Sunday, February 6, 2011

You Call Yourself 'Craft'? Make Your Own Yeast.


Back before Prohibition, before the rise of the "master distiller" as we know them today, the people who made whiskey in America were often referred to as 'distiller and yeast maker.' Booker Noe used to tell the story about how his grandfather, Jim Beam, made yeast on the back porch of his house in Bardstown. That yeast is still used to make Jim Beam bourbon.

If your intention is to be a craft distiller, making your own yeast would seem like something you would want to do, yet very few have messed around with it and no one is using their own yeast in production.

You don't 'make' yeast, of course, since yeast is a type of fungus, a living organism. You capture and propagate it. In the old days, before there were commercial yeast manufacturers, every distiller had his own secret yeast mash recipe and yeast-making technique, which was handed down from father to son.

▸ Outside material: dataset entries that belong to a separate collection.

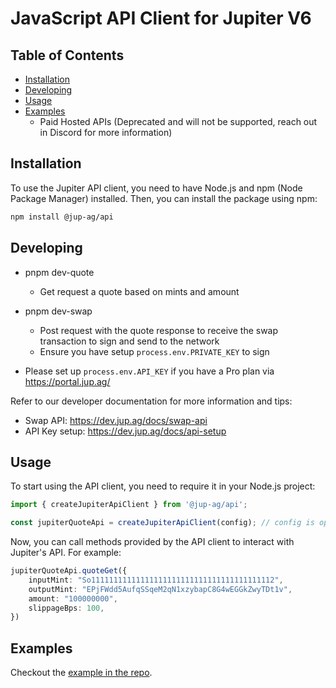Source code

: # JavaScript API Client for Jupiter V6

## Table of Contents

- [Installation](#installation)
- [Developing](#developing)
- [Usage](#usage)
- [Examples](#examples)
  - Paid Hosted APIs (Deprecated and will not be supported, reach out in Discord for more information)

## Installation

To use the Jupiter API client, you need to have Node.js and npm (Node Package Manager) installed. Then, you can install the package using npm:

```bash
npm install @jup-ag/api
```

## Developing

- pnpm dev-quote
  - Get request a quote based on mints and amount
- pnpm dev-swap
  - Post request with the quote response to receive the swap transaction to sign and send to the network
  - Ensure you have setup `process.env.PRIVATE_KEY` to sign
 
- Please set up `process.env.API_KEY` if you have a Pro plan via https://portal.jup.ag/

Refer to our developer documentation for more information and tips:
- Swap API: https://dev.jup.ag/docs/swap-api
- API Key setup: https://dev.jup.ag/docs/api-setup

## Usage

To start using the API client, you need to require it in your Node.js project:

```typescript
import { createJupiterApiClient } from '@jup-ag/api';

const jupiterQuoteApi = createJupiterApiClient(config); // config is optional such as api key
```

Now, you can call methods provided by the API client to interact with Jupiter's API. For example:

```typescript
jupiterQuoteApi.quoteGet({
    inputMint: "So11111111111111111111111111111111111111112",
    outputMint: "EPjFWdd5AufqSSqeM2qN1xzybapC8G4wEGGkZwyTDt1v",
    amount: "100000000",
    slippageBps: 100,
})
```

## Examples

Checkout the [example in the repo](/example/index.ts).
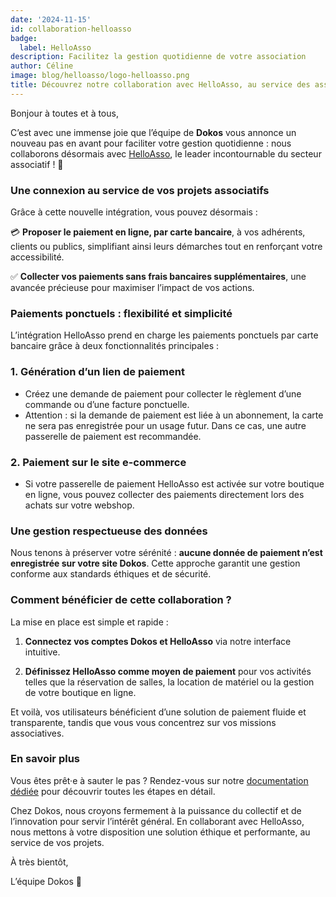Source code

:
 ```yaml
---
date: '2024-11-15'
id: collaboration-helloasso
badge:
  label: HelloAsso
description: Facilitez la gestion quotidienne de votre association
author: Céline
image: blog/helloasso/logo-helloasso.png
title: Découvrez notre collaboration avec HelloAsso, au service des associations !
---
```


Bonjour à toutes et à tous,

C’est avec une immense joie que l’équipe de **Dokos** vous annonce un nouveau pas en avant pour faciliter votre gestion quotidienne : nous collaborons désormais avec [HelloAsso](https://www.helloasso.com), le leader incontournable du secteur associatif ! 🎉

### Une connexion au service de vos projets associatifs

Grâce à cette nouvelle intégration, vous pouvez désormais :

💳 **Proposer le paiement en ligne, par carte bancaire**, à vos adhérents, clients ou publics, simplifiant ainsi leurs démarches tout en renforçant votre accessibilité.

✅ **Collecter vos paiements sans frais bancaires supplémentaires**, une avancée précieuse pour maximiser l’impact de vos actions.

### Paiements ponctuels : flexibilité et simplicité

L’intégration HelloAsso prend en charge les paiements ponctuels par carte bancaire grâce à deux fonctionnalités principales :

### 1. **Génération d’un lien de paiement**

- Créez une demande de paiement pour collecter le règlement d’une commande ou d’une facture ponctuelle.
- Attention : si la demande de paiement est liée à un abonnement, la carte ne sera pas enregistrée pour un usage futur. Dans ce cas, une autre passerelle de paiement est recommandée.

### 2. **Paiement sur le site e-commerce**

- Si votre passerelle de paiement HelloAsso est activée sur votre boutique en ligne, vous pouvez collecter des paiements directement lors des achats sur votre webshop.

### Une gestion respectueuse des données

Nous tenons à préserver votre sérénité : **aucune donnée de paiement n’est enregistrée sur votre site Dokos**. Cette approche garantit une gestion conforme aux standards éthiques et de sécurité.

### Comment bénéficier de cette collaboration ?

La mise en place est simple et rapide :

1. **Connectez vos comptes Dokos et HelloAsso** via notre interface intuitive.

2) **Définissez HelloAsso comme moyen de paiement** pour vos activités telles que la réservation de salles, la location de matériel ou la gestion de votre boutique en ligne.

Et voilà, vos utilisateurs bénéficient d’une solution de paiement fluide et transparente, tandis que vous vous concentrez sur vos missions associatives.

### En savoir plus

Vous êtes prêt·e à sauter le pas ? Rendez-vous sur notre [documentation dédiée](https://doc.dokos.io/integrations/payments/helloasso) pour découvrir toutes les étapes en détail.

Chez Dokos, nous croyons fermement à la puissance du collectif et de l’innovation pour servir l’intérêt général. En collaborant avec HelloAsso, nous mettons à votre disposition une solution éthique et performante, au service de vos projets.

À très bientôt,

L’équipe Dokos 🌟
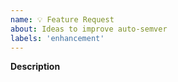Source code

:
 ```yaml
---
name: 💡 Feature Request
about: Ideas to improve auto-semver
labels: 'enhancement'
---
```


**Description**

<!-- Clear description of what you'd like to see. -->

Sour mash, which most microdistillers also do not use, was developed as a way to control yeast and make it perform consistently from batch to batch.

Most of the old timers who are still around will tell you that handling yeast is one of a distiller's most important skills, the first thing you are taught, because if you can't master that you shouldn't bother with the rest. They're mostly talking about propagating an existing jug yeast strain, to scale it up for production, not making it from scratch. Few distillers (micro or macro) even do that. For most of them, yeast comes in a bag.

I ask bourbon distillers about yeast-making from time to time. I once asked a member of the Beam family if he thought there was anyone still alive who could do it. He thought for a long time and answered, "maybe."

Here is what I know about the way old timers did it in Kentucky and Tennessee. You started with a proprietary yeast mash recipe. A mash for starting yeast is very different from a bourbon mash. It is mostly malt with little if any corn (ironically), plus ingredients such as sulfur and hops. The typical container was a bucket.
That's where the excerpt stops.